* _DATA TO USE_

● ● ● ●

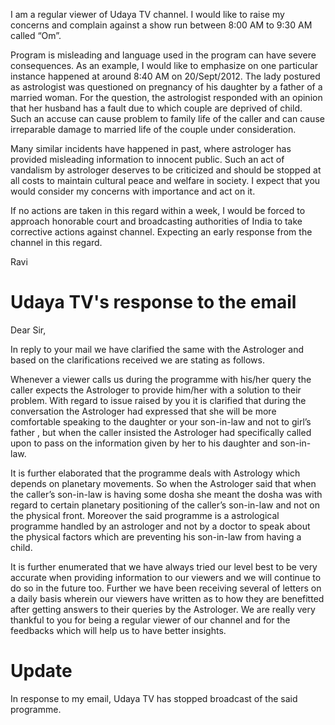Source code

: I am a regular viewer of Udaya TV channel. I would like to raise my
concerns and complain against a show run between 8:00 AM to 9:30 AM
called “Om”.

Program is misleading and language used in the program can have severe
consequences. As an example, I would like to emphasize on one particular
instance happened at around 8:40 AM on 20/Sept/2012. The lady postured
as astrologist was questioned on pregnancy of his daughter by a father
of a married woman. For the question, the astrologist responded with an
opinion that her husband has a fault due to which couple are deprived of
child. Such an accuse can cause problem to family life of the caller and
can cause irreparable damage to married life of the couple under
consideration.

Many similar incidents have happened in past, where astrologer has
provided misleading information to innocent public. Such an act of
vandalism by astrologer deserves to be criticized and should be stopped
at all costs to maintain cultural peace and welfare in society. I expect
that you would consider my concerns with importance and act on it.

If no actions are taken in this regard within a week, I would be forced
to approach honorable court and broadcasting authorities of India to
take corrective actions against channel. Expecting an early response
from the channel in this regard.

Ravi

# Udaya TV's response to the email

Dear Sir,

In reply to your mail we have clarified the same with the Astrologer and
based on the clarifications received we are stating as follows.

Whenever a viewer calls us during the programme with his/her query the
caller expects the Astrologer to provide him/her with a solution to
their problem. With regard to issue raised by you it is clarified that
during the conversation the Astrologer had expressed that she will be
more comfortable speaking to the daughter or your son-in-law and not to
girl’s father , but when the caller insisted the Astrologer had
specifically called upon to pass on the information given by her to his
daughter and son-in-law.

It is further elaborated that the programme deals with Astrology which
depends on planetary movements. So when the Astrologer said that when
the caller’s son-in-law is having some dosha she meant the dosha was
with regard to certain planetary positioning of the caller’s son-in-law
and not on the physical front. Moreover the said programme is a
astrological programme handled by an astrologer and not by a doctor to
speak about the physical factors which are preventing his son-in-law
from having a child.

It is further enumerated that we have always tried our level best to be
very accurate when providing information to our viewers and we will
continue to do so in the future too. Further we have been receiving
several of letters on a daily basis wherein our viewers have written as
to how they are benefitted after getting answers to their queries by the
Astrologer. We are really very thankful to you for being a regular
viewer of our channel and for the feedbacks which will help us to have
better insights.

# Update

In response to my email, Udaya TV has stopped broadcast of the said
programme.

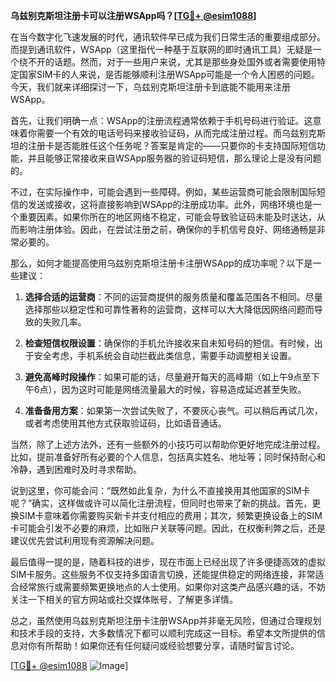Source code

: **乌兹别克斯坦注册卡可以注册WSApp吗？[[TG💪+ @esim1088](https://t.me/s/esim1088)]**

在当今数字化飞速发展的时代，通讯软件早已成为我们日常生活的重要组成部分。而提到通讯软件，WSApp（这里指代一种基于互联网的即时通讯工具）无疑是一个绕不开的话题。然而，对于一些用户来说，尤其是那些身处国外或者需要使用特定国家SIM卡的人来说，是否能够顺利注册WSApp可能是一个令人困惑的问题。今天，我们就来详细探讨一下，乌兹别克斯坦注册卡到底能不能用来注册WSApp。

首先，让我们明确一点：WSApp的注册流程通常依赖于手机号码进行验证。这意味着你需要一个有效的电话号码来接收验证码，从而完成注册过程。而乌兹别克斯坦的注册卡是否能胜任这个任务呢？答案是肯定的——只要你的卡支持国际短信功能，并且能够正常接收来自WSApp服务器的验证码短信，那么理论上是没有问题的。

不过，在实际操作中，可能会遇到一些障碍。例如，某些运营商可能会限制国际短信的发送或接收，这将直接影响到WSApp的注册成功率。此外，网络环境也是一个重要因素。如果你所在的地区网络不稳定，可能会导致验证码未能及时送达，从而影响注册体验。因此，在尝试注册之前，确保你的手机信号良好、网络通畅是非常必要的。

那么，如何才能提高使用乌兹别克斯坦注册卡注册WSApp的成功率呢？以下是一些建议：

1. **选择合适的运营商**：不同的运营商提供的服务质量和覆盖范围各不相同。尽量选择那些以稳定性和可靠性著称的运营商，这样可以大大降低因网络问题而导致的失败几率。

2. **检查短信权限设置**：确保你的手机允许接收来自未知号码的短信。有时候，出于安全考虑，手机系统会自动拦截此类信息，需要手动调整相关设置。

3. **避免高峰时段操作**：如果可能的话，尽量避开每天的高峰期（如上午9点至下午6点），因为这时可能是网络流量最大的时候，容易造成延迟甚至失败。

4. **准备备用方案**：如果第一次尝试失败了，不要灰心丧气。可以稍后再试几次，或者考虑使用其他方式获取验证码，比如语音通话。

当然，除了上述方法外，还有一些额外的小技巧可以帮助你更好地完成注册过程。比如，提前准备好所有必要的个人信息，包括真实姓名、地址等；同时保持耐心和冷静，遇到困难时及时寻求帮助。

说到这里，你可能会问：“既然如此复杂，为什么不直接换用其他国家的SIM卡呢？”确实，这样做或许可以简化注册流程，但同时也带来了新的挑战。首先，更换SIM卡意味着你需要购买新卡并支付相应的费用；其次，频繁更换设备上的SIM卡可能会引发不必要的麻烦，比如账户关联等问题。因此，在权衡利弊之后，还是建议优先尝试利用现有资源解决问题。

最后值得一提的是，随着科技的进步，现在市面上已经出现了许多便捷高效的虚拟SIM卡服务。这些服务不仅支持多国语言切换，还能提供稳定的网络连接，非常适合经常旅行或需要频繁更换地点的人士使用。如果你对这类产品感兴趣的话，不妨关注一下相关的官方网站或社交媒体账号，了解更多详情。

总之，虽然使用乌兹别克斯坦注册卡注册WSApp并非毫无风险，但通过合理规划和技术手段的支持，大多数情况下都可以顺利完成这一目标。希望本文所提供的信息对你有所帮助！如果你还有任何疑问或经验想要分享，请随时留言讨论。

[[TG💪+ @esim1088](https://t.me/s/esim1088) ![Image](https://i.postimg.cc/4NQfJmqS/Snipaste-2025-05-13-00-14-12.png)]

● ● ● ●

* _TASK BRIEF_
Exact duplicates of all the entries are required, and no image may appear in them.

* _ANSWER SPACE_
Source code

: I am a regular viewer of Udaya TV channel. I would like to raise my
concerns and complain against a show run between 8:00 AM to 9:30 AM
called “Om”.

Program is misleading and language used in the program can have severe
consequences. As an example, I would like to emphasize on one particular
instance happened at around 8:40 AM on 20/Sept/2012. The lady postured
as astrologist was questioned on pregnancy of his daughter by a father
of a married woman. For the question, the astrologist responded with an
opinion that her husband has a fault due to which couple are deprived of
child. Such an accuse can cause problem to family life of the caller and
can cause irreparable damage to married life of the couple under
consideration.

Many similar incidents have happened in past, where astrologer has
provided misleading information to innocent public. Such an act of
vandalism by astrologer deserves to be criticized and should be stopped
at all costs to maintain cultural peace and welfare in society. I expect
that you would consider my concerns with importance and act on it.

If no actions are taken in this regard within a week, I would be forced
to approach honorable court and broadcasting authorities of India to
take corrective actions against channel. Expecting an early response
from the channel in this regard.

Ravi

# Udaya TV's response to the email

Dear Sir,

In reply to your mail we have clarified the same with the Astrologer and
based on the clarifications received we are stating as follows.

Whenever a viewer calls us during the programme with his/her query the
caller expects the Astrologer to provide him/her with a solution to
their problem. With regard to issue raised by you it is clarified that
during the conversation the Astrologer had expressed that she will be
more comfortable speaking to the daughter or your son-in-law and not to
girl’s father , but when the caller insisted the Astrologer had
specifically called upon to pass on the information given by her to his
daughter and son-in-law.

It is further elaborated that the programme deals with Astrology which
depends on planetary movements. So when the Astrologer said that when
the caller’s son-in-law is having some dosha she meant the dosha was
with regard to certain planetary positioning of the caller’s son-in-law
and not on the physical front. Moreover the said programme is a
astrological programme handled by an astrologer and not by a doctor to
speak about the physical factors which are preventing his son-in-law
from having a child.

It is further enumerated that we have always tried our level best to be
very accurate when providing information to our viewers and we will
continue to do so in the future too. Further we have been receiving
several of letters on a daily basis wherein our viewers have written as
to how they are benefitted after getting answers to their queries by the
Astrologer. We are really very thankful to you for being a regular
viewer of our channel and for the feedbacks which will help us to have
better insights.

# Update

In response to my email, Udaya TV has stopped broadcast of the said
programme.

Source code

: **乌兹别克斯坦注册卡可以注册WSApp吗？[[TG💪+ @esim1088](https://t.me/s/esim1088)]**

在当今数字化飞速发展的时代，通讯软件早已成为我们日常生活的重要组成部分。而提到通讯软件，WSApp（这里指代一种基于互联网的即时通讯工具）无疑是一个绕不开的话题。然而，对于一些用户来说，尤其是那些身处国外或者需要使用特定国家SIM卡的人来说，是否能够顺利注册WSApp可能是一个令人困惑的问题。今天，我们就来详细探讨一下，乌兹别克斯坦注册卡到底能不能用来注册WSApp。

首先，让我们明确一点：WSApp的注册流程通常依赖于手机号码进行验证。这意味着你需要一个有效的电话号码来接收验证码，从而完成注册过程。而乌兹别克斯坦的注册卡是否能胜任这个任务呢？答案是肯定的——只要你的卡支持国际短信功能，并且能够正常接收来自WSApp服务器的验证码短信，那么理论上是没有问题的。

不过，在实际操作中，可能会遇到一些障碍。例如，某些运营商可能会限制国际短信的发送或接收，这将直接影响到WSApp的注册成功率。此外，网络环境也是一个重要因素。如果你所在的地区网络不稳定，可能会导致验证码未能及时送达，从而影响注册体验。因此，在尝试注册之前，确保你的手机信号良好、网络通畅是非常必要的。

那么，如何才能提高使用乌兹别克斯坦注册卡注册WSApp的成功率呢？以下是一些建议：

1. **选择合适的运营商**：不同的运营商提供的服务质量和覆盖范围各不相同。尽量选择那些以稳定性和可靠性著称的运营商，这样可以大大降低因网络问题而导致的失败几率。

2. **检查短信权限设置**：确保你的手机允许接收来自未知号码的短信。有时候，出于安全考虑，手机系统会自动拦截此类信息，需要手动调整相关设置。

3. **避免高峰时段操作**：如果可能的话，尽量避开每天的高峰期（如上午9点至下午6点），因为这时可能是网络流量最大的时候，容易造成延迟甚至失败。

4. **准备备用方案**：如果第一次尝试失败了，不要灰心丧气。可以稍后再试几次，或者考虑使用其他方式获取验证码，比如语音通话。

当然，除了上述方法外，还有一些额外的小技巧可以帮助你更好地完成注册过程。比如，提前准备好所有必要的个人信息，包括真实姓名、地址等；同时保持耐心和冷静，遇到困难时及时寻求帮助。

说到这里，你可能会问：“既然如此复杂，为什么不直接换用其他国家的SIM卡呢？”确实，这样做或许可以简化注册流程，但同时也带来了新的挑战。首先，更换SIM卡意味着你需要购买新卡并支付相应的费用；其次，频繁更换设备上的SIM卡可能会引发不必要的麻烦，比如账户关联等问题。因此，在权衡利弊之后，还是建议优先尝试利用现有资源解决问题。

最后值得一提的是，随着科技的进步，现在市面上已经出现了许多便捷高效的虚拟SIM卡服务。这些服务不仅支持多国语言切换，还能提供稳定的网络连接，非常适合经常旅行或需要频繁更换地点的人士使用。如果你对这类产品感兴趣的话，不妨关注一下相关的官方网站或社交媒体账号，了解更多详情。

总之，虽然使用乌兹别克斯坦注册卡注册WSApp并非毫无风险，但通过合理规划和技术手段的支持，大多数情况下都可以顺利完成这一目标。希望本文所提供的信息对你有所帮助！如果你还有任何疑问或经验想要分享，请随时留言讨论。

[[TG💪+ @esim1088](https://t.me/s/esim1088) ![Image](https://i.postimg.cc/4NQfJmqS/Snipaste-2025-05-13-00-14-12.png)]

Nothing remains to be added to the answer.